Opinion: Anti-Trump Tennessee voters probably didn’t find a clear alternative in GOP debate

AP Photo/Jeff Roberson / Republican presidential candidate and former U.N. Ambassador Nikki Haley speaks during a Fair-Side Chat with Iowa Gov. Kim Reynolds at the Iowa State Fair on Aug. 12, 2023, in Des Moines, Iowa.

Tennessee Republican voters who tuned in to Wednesday night's first GOP presidential debate probably had several things on their mind.

› Does their man, former President Donald Trump, have anything to worry about from the seven men and one woman who took the stage in Milwaukee?

› Or, who will be the strongest candidate to compete with the detestable Trump in the 2024 primaries?

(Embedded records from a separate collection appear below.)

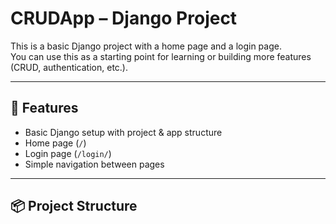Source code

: # CRUDApp – Django Project

This is a basic Django project with a home page and a login page.  
You can use this as a starting point for learning or building more features (CRUD, authentication, etc.).

---

## 🚀 Features
- Basic Django setup with project & app structure
- Home page (`/`)
- Login page (`/login/`)
- Simple navigation between pages

---

## 📦 Project Structure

› Who is this guy, Vivek Ramaswamy, that people are talking about?

› Are any of the Southern candidates, Florida Gov. Ron DeSantis, former South Carolina Gov. Nikki Haley, former Arkansas Gov. Asa Hutchinson and U.S. Sen. Tim Scott of South Carolina, worth considering?

Most GOP voters in the Volunteer State currently prefer Trump, who chose not to attend Wednesday's debate. A Beacon Center poll released in July gave him a 61% to 12% lead over DeSantis and said he would easily win the state in a general election rematch with President Joe Biden.

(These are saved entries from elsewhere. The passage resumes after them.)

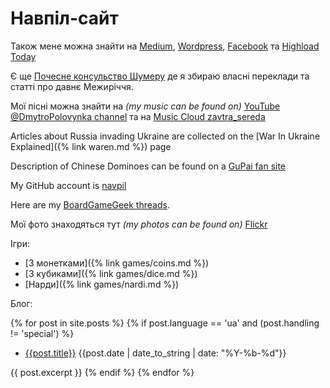 # Навпіл-сайт

Також мене можна знайти на [Medium](https://medium.com/@navpil), 
[Wordpress](https://navpil.wordpress.com/), 
[Facebook](https://www.facebook.com/dmytro.polovynka) 
та [Highload Today](https://highload.today/uk/author/dmytro-polovynka/)

Є ще [Почесне консульство Шумеру](https://sumerua.wordpress.com/) де я збираю власні переклади та статті про давнє Межиріччя.

Мої пісні можна знайти на _(my music can be found on)_ [YouTube @DmytroPolovynka channel](https://www.youtube.com/@dmytropolovynka)
та на [Music Cloud zavtra_sereda](https://soundcloud.com/zavtra_sereda)

Articles about Russia invading Ukraine are collected on the [War In Ukraine Explained]({% link waren.md %}) page

Description of Chinese Dominoes can be found on a [GuPai fan site](https://gupai.wordpress.com/)

My GitHub account is [navpil](https://github.com/navpil)

Here are my [BoardGameGeek threads](https://boardgamegeek.com/threads/user/1391611?parenttype=boardgame).

Мої фото знаходяться тут _(my photos can be found on)_ [Flickr](https://www.flickr.com/photos/198108909@N05/)

Ігри:

 - [З монетками]({% link games/coins.md %})
 - [З кубиками]({% link games/dice.md %})
 - [Нарди]({% link games/nardi.md %})

Блог:

{% for post in site.posts %}
  {% if post.language == 'ua' and (post.handling != 'special') %}
  - [{{post.title}}]({{post.url}}) {{post.date | date_to_string | date: "%Y-%b-%d"}}

{{ post.excerpt }}
  {% endif %} 
{% endfor %}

Trump won the state in both 2016 and 2020, though his percentage of the vote fell a whopping .06% in 2020.

Whether or not the four-times indicted former president is the nominee or not, we expect Tennessee will once again be a red state in the election.

Essentially, the eight people in the debate were hoping to be the last person standing if Trump, for whatever reason, leaves the race.

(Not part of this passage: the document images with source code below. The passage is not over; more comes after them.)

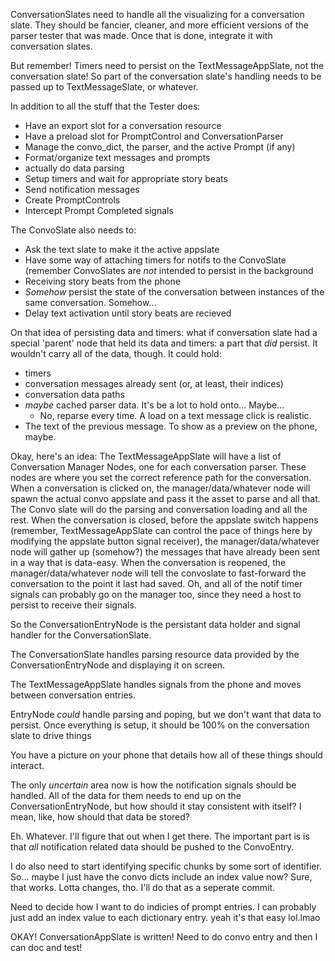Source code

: ConversationSlates need to handle all the visualizing for a conversation slate. They should be fancier, cleaner, and more efficient versions of the parser tester that was made. Once that is done, integrate it with conversation slates.

But remember! Timers need to persist on the TextMessageAppSlate, not the conversation slate! So part of the conversation slate's handling needs to be passed up to TextMessageSlate, or whatever.

In addition to all the stuff that the Tester does:
- Have an export slot for a conversation resource
- Have a preload slot for PromptControl and ConversationParser
- Manage the convo_dict, the parser, and the active Prompt (if any)
- Format/organize text messages and prompts
- actually do data parsing
- Setup timers and wait for appropriate story beats
- Send notification messages
- Create PromptControls
- Intercept Prompt Completed signals

The ConvoSlate also needs to:
- Ask the text slate to make it the active appslate
- Have some way of attaching timers for notifs to the ConvoSlate (remember ConvoSlates are _not_ intended to persist in the background
- Receiving story beats from the phone
- _Somehow_ persist the state of the conversation between instances of the same conversation. Somehow...
- Delay text activation until story beats are recieved

On that idea of persisting data and timers: what if conversation slate had a special 'parent' node that held its data and timers: a part that _did_ persist. It wouldn't carry all of the data, though. It could hold:
- timers
- conversation messages already sent (or, at least, their indices)
- conversation data paths
- _maybe_ cached parser data. It's be a lot to hold onto... Maybe...
	* No, reparse every time. A load on a text message click is realistic.
- The text of the previous message. To show as a preview on the phone, maybe.

Okay, here's an idea:
The TextMessageAppSlate will have a list of Conversation Manager Nodes, one for each conversation parser. These nodes are where you set the correct reference path for the conversation. When a conversation is clicked on, the manager/data/whatever node will spawn the actual convo appslate and pass it the asset to parse and all that. The Convo slate will do the parsing and conversation loading and all the rest.
When the conversation is closed, before the appslate switch happens (remember, TextMessageAppSlate can control the pace of things here by modifying the appslate button signal receiver), the manager/data/whatever node will gather up (somehow?) the messages that have already been sent in a way that is data-easy. When the conversation is reopened, the manager/data/whatever node will tell the convoslate to fast-forward the conversation to the point it last had saved.
Oh, and all of the notif timer signals can probably go on the manager too, since they need a host to persist to receive their signals.

So the ConversationEntryNode is the persistant data holder and signal handler for the ConversationSlate.

The ConversationSlate handles parsing resource data provided by the ConversationEntryNode and displaying it on screen.

The TextMessageAppSlate handles signals from the phone and moves between conversation entries.

EntryNode _could_ handle parsing and poping, but we don't want that data to persist. Once everything is setup, it should be 100% on the conversation slate to drive things

You have a picture on your phone that details how all of these things should interact.

The only _uncertain_ area now is how the notification signals should be handled. All of the data for them needs to end up on the ConversationEntryNode, but how should it stay consistent with itself? I mean, like, how should that data be stored?

Eh. Whatever. I'll figure that out when I get there. The important part is is that _all_ notification related data should be pushed to the ConvoEntry.

I do also need to start identifying specific chunks by some sort of identifier. So... maybe I just have the convo dicts include an index value now? Sure, that works. Lotta changes, tho. I'll do that as a seperate commit.

Need to decide how I want to do indicies of prompt entries. I can probably just add an index value to each dictionary entry.
yeah it's that easy  lol.lmao

OKAY! ConversationAppSlate is written! Need to do convo entry and then I can doc and test!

As to whether he has anything to worry about from the candidates, all eight of them showed at times the feistiness of Trump and all showed a command of the issues that Trump often glosses over, but most of them didn't want to take the former president on directly and none of them had a breakout moment that is going to peel away large swaths of support from Trump.

For those who don't want to see Trump be the nominee — up to 39% in Tennessee, using the Beacon poll numbers — any of the candidates could fill the bill. Several currently register only blips on presidential polls, but all showed competency, if not a telegenic charisma.

National punditry following the debate was all over the place on who won and who lost. That's good for the country in having a number of sound choices but also good for Trump since no one stood out among the crowd.

Ramaswamy, a 38-year-old biotech entrepreneur from Ohio who was the only candidate on the stage with no governing experience, made an impression — whether good or bad depended on your perspective. Viewers who knew nothing about him before the debate learned he is young, bright, unafraid to be confrontational and unafraid to take stances the others would not.

At the same time, some voters might have seen him as a little too smart for the room, a little disrespectful and perhaps too confrontational — Trump without the meanness.

All four Southern candidates acquitted themselves well, but that's not what especially the DeSantis campaign was hoping for before the event. DeSantis, who last winter began climbing in the polls as Trump fell, needed to establish himself as the one clear alternative to the former president. However, he had fallen back in the polls and Trump had risen since the former president was indicted for various crimes in relation to the 2020 election and his retention of top-secret White House files.

The Florida governor did not dominate the conversation, though, and did not command the stage as the candidate with the second highest support behind Trump.

Haley, as the only woman on the stage, showed both a toughness on foreign policy that she probably needed to satisfy skeptics but also a pragmatic side on issues such as abortion and women's sports.

Scott did not vary from his reputation for kindness, though as baseball manager Leo Durocher once remarked, "Nice guys finish last." He nevertheless was able to fill in parts of his backstory as the product of a single mother and scored points in enumerating American values.

Hutchinson, one of the two candidates along with former New Jersey Gov. Chris Christie who openly criticizes Trump on the campaign trail, repeatedly mentioned things he'd accomplished in Arkansas and suggested he could scale them up for the country.

So what did Tennessee voters learn?

If they're on the Trump train, they didn't see any candidate break away and prepare to breathe down their man's neck. If they're not on the train, they saw a lot of good alternatives, none a head better than another.

It's a long way to the primaries, though, and a lot can happen between now and then. Voters can sit back and watch. The alternative candidates to Trump don't have that luxury. They have to make something happen.